Tetapi itu hanyalah sisi positif dari mengeksplorasi identitas seseorang secara online. Semua anonimitas itu juga bisa mengubah pahlawan menjadi monster. Peter Parker mempelajari hal ini dalam empat menit pertama Spider-Man: No Way Home ketika dia dijebak atas pembunuhan dalam video menyesatkan yang dipublikasikan oleh seorang pakar dengan platform besar. (Tidak mengherankan, dia ternyata hanya seorang pria dengan lampu cincin dan layar hijau). Peter dibatalkan, nasib yang lebih buruk dari kematian karena sekarang dia dan teman-temannya tidak bisa masuk ke perguruan tinggi. Meskipun pacarnya, MJ, mengatakan dia tidak menyesal, Peter "mencoba menjalani dua kehidupan yang berbeda," seperti yang dijelaskan bibinya, dan dia tidak bisa mengatasinya. Keterputusan antara Peter yang sebenarnya dan pria yang dikenal di internet terlalu membebani.
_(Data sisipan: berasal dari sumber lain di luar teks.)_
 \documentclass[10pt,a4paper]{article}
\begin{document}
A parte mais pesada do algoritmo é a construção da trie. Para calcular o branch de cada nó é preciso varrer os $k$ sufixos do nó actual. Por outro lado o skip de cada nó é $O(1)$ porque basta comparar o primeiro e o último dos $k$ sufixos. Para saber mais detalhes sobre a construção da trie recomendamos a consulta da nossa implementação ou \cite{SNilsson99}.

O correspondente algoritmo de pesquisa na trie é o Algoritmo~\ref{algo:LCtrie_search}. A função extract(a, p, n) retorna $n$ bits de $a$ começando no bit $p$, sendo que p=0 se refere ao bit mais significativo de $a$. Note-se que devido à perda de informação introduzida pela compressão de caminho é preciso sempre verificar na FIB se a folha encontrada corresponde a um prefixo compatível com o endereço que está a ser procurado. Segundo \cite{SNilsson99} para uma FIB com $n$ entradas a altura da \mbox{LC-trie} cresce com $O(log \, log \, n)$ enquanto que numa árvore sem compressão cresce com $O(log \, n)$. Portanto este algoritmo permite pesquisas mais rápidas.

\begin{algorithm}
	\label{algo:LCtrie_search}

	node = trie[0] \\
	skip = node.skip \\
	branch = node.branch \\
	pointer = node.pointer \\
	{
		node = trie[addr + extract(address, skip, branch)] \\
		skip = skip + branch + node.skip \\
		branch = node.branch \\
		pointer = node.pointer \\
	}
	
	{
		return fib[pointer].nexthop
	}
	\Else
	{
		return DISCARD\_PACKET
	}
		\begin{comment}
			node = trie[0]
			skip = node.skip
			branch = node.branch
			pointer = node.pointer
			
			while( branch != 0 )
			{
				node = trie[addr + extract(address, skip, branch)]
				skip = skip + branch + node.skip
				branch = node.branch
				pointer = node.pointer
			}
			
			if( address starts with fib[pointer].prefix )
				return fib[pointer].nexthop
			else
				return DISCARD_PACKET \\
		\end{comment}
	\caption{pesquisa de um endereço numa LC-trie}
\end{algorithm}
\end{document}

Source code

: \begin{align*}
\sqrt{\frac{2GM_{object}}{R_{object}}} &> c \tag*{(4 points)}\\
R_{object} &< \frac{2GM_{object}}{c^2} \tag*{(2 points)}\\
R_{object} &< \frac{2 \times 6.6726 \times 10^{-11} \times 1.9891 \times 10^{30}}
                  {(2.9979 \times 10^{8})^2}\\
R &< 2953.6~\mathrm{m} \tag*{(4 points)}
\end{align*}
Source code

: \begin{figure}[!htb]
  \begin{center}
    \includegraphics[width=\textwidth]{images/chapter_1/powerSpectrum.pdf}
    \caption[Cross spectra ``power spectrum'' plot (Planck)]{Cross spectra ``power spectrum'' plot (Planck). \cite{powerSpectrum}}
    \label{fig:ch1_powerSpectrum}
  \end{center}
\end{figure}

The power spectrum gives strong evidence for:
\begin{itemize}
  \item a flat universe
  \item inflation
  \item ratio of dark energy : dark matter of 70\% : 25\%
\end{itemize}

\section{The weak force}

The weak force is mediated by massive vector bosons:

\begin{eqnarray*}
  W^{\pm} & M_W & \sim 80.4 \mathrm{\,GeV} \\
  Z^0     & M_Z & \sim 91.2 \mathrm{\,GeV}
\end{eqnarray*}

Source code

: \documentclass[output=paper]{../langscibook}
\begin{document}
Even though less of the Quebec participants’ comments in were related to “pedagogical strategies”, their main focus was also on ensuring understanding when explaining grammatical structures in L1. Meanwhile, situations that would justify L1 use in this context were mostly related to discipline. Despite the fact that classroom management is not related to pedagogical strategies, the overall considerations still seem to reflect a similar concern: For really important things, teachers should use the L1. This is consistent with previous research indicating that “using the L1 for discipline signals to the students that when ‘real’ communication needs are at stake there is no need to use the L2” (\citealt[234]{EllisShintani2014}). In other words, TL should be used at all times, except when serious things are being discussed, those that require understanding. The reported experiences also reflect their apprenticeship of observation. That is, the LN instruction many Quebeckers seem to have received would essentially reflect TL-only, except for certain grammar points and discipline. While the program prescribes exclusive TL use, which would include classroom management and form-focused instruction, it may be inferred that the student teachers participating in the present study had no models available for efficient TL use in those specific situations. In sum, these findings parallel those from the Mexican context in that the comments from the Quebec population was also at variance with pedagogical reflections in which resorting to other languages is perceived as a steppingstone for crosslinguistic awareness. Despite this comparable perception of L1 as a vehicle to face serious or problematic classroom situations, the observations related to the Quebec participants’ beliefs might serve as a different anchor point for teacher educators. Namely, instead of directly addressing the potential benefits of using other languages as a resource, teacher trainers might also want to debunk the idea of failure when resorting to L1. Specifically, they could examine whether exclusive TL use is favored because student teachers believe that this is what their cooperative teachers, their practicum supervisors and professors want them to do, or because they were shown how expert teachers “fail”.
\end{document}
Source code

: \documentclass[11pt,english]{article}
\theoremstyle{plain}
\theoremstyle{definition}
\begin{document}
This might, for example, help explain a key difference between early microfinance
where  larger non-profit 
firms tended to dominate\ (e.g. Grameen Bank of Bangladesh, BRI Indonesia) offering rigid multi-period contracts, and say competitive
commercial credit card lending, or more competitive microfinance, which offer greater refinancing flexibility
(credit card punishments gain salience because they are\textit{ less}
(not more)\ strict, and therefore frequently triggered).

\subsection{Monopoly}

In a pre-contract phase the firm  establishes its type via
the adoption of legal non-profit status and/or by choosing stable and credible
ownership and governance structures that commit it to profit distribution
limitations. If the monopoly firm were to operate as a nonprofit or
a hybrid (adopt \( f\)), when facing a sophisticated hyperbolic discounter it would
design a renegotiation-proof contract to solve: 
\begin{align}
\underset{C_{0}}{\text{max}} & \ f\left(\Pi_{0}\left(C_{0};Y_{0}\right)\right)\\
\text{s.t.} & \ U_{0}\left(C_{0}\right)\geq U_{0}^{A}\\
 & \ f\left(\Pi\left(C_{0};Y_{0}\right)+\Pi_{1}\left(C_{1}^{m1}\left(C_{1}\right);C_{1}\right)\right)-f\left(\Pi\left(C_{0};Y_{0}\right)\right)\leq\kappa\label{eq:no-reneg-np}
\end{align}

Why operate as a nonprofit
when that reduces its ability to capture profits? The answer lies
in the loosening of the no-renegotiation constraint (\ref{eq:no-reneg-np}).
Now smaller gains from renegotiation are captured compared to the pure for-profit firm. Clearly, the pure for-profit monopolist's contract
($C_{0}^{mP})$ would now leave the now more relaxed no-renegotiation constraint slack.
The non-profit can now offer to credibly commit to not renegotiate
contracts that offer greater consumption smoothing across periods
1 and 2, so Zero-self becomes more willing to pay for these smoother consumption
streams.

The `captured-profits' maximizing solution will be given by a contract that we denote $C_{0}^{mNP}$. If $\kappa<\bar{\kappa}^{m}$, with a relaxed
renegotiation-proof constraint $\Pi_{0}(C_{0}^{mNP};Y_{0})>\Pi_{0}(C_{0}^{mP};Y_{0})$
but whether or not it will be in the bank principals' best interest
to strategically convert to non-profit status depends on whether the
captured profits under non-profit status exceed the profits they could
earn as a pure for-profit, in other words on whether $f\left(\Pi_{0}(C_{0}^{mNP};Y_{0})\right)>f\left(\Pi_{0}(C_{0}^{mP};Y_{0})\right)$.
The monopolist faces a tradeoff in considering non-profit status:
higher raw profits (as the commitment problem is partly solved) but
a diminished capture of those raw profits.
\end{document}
Ketika garis antara publik dan privat menjadi kabur, atau hancur, ada tuntutan untuk melepaskan diri yang privat dan publik, untuk memegang kepribadian yang dapat melintasi berbagai bidang yang berbeda sambil tetap bertahan terhadap pengawasan. Ini menakutkan. Seperti Evelyn dalam Everything, ada kerinduan yang mendalam untuk "kembali ke keadaan semula". "Bagi Peter, itu berarti saat ketika dia memiliki diri pribadi; bagi Evelyn, masa-masa sederhana di masa mudanya. Sebaliknya, kedua karakter ini terpecah belah saat menghadapi gempuran musuh: musuh-musuh ganas yang diperintah oleh motif-motif yang asing bagi dunia protagonis kita. Bukankah itu mimpi buruk internet, bahwa kita mengatakan hal-hal pribadi di ruang semi-publik yang aneh dan dihakimi oleh orang asing yang tidak tahu konteks atau niat kita?

Narasi multiverse yang dimainkan dalam film-film ini adalah narasi yang pada akhirnya berusaha menuju keutuhan. Meskipun fragmentasi pertama-tama harus diakui dan bahkan dirayakan, melompat-lompat di antara dunia dan diri sendiri bukanlah keadaan yang berkelanjutan. Peter dan Evelyn menemukan keutuhan yang sulit dipahami ini, yang diibaratkan oleh Everything sebagai pencerahan, bukan hanya dengan merangkul berbagai macam jati diri tetapi dengan merangkul musuh-musuh mereka. Pada saat yang membuat seluruh teater menangis, suami Evelyn memohon padanya. "Saya tahu Anda seorang pejuang," katanya, tetapi memintanya untuk melepaskan sikap defensifnya. "Satu-satunya hal yang saya tahu adalah bahwa kita harus bersikap baik. Tolong, bersikap baik, terutama ketika kita tidak tahu apa yang sedang terjadi. " Baik Evelyn maupun Peter menyadari bahwa membela diri dan orang-orang yang mereka cintai berarti memperlakukan musuh dengan empati. Itu semua baik dan bagus ketika menonton pahlawan super dan penjahat fantastis bertarung di layar, lain halnya ketika Anda menghadapi serangan yang tidak manusiawi secara online.

Evelyn dan Peter memiliki kekuatan. Kepedulian mereka terhadap musuh-musuh mereka secara harfiah mengubah musuh-musuh itu menjadi orang lain, orang-orang yang tidak lagi mengancam mereka. Sangat mengecewakan dan bahkan menggurui untuk diberitahu bahwa alasan bahwa ideolog seperti transphobes, aktivis anti-aborsi, dan berbagai macam troll belum melepaskan agenda mereka adalah karena mereka belum diperlakukan dengan empati yang cukup, bahwa orang-orang yang takut akan hak-hak mereka terlalu kejam.

Untuk melepaskan pertahanan seseorang dalam kehidupan nyata dapat mengancam jiwa, untuk melepaskannya secara online adalah merasa bahwa karena Anda tidak lagi melindungi identitas Anda, Anda harus berpikir bahwa identitas Anda tidak layak dilindungi. Untuk merasa aman dan berempati secara online akan mengharuskan kita memanfaatkan karakteristik unik internet dalam bereksperimen, pengorganisasian komunitas, akses ke pengetahuan yang tak terbatas, dan dorongan untuk berbagi, untuk membentuk cara-cara baru dalam merayakan dan mendukung keragaman kita. Dalam semangat itulah kita mungkin bisa menganggap serius pelajaran dalam film multiverse-as-internet. Kita semua bepergian dari dunia yang berbeda, semua alien satu sama lain, dan kita mungkin juga mengatakan pada saat bertemu: Saya datang dengan damai.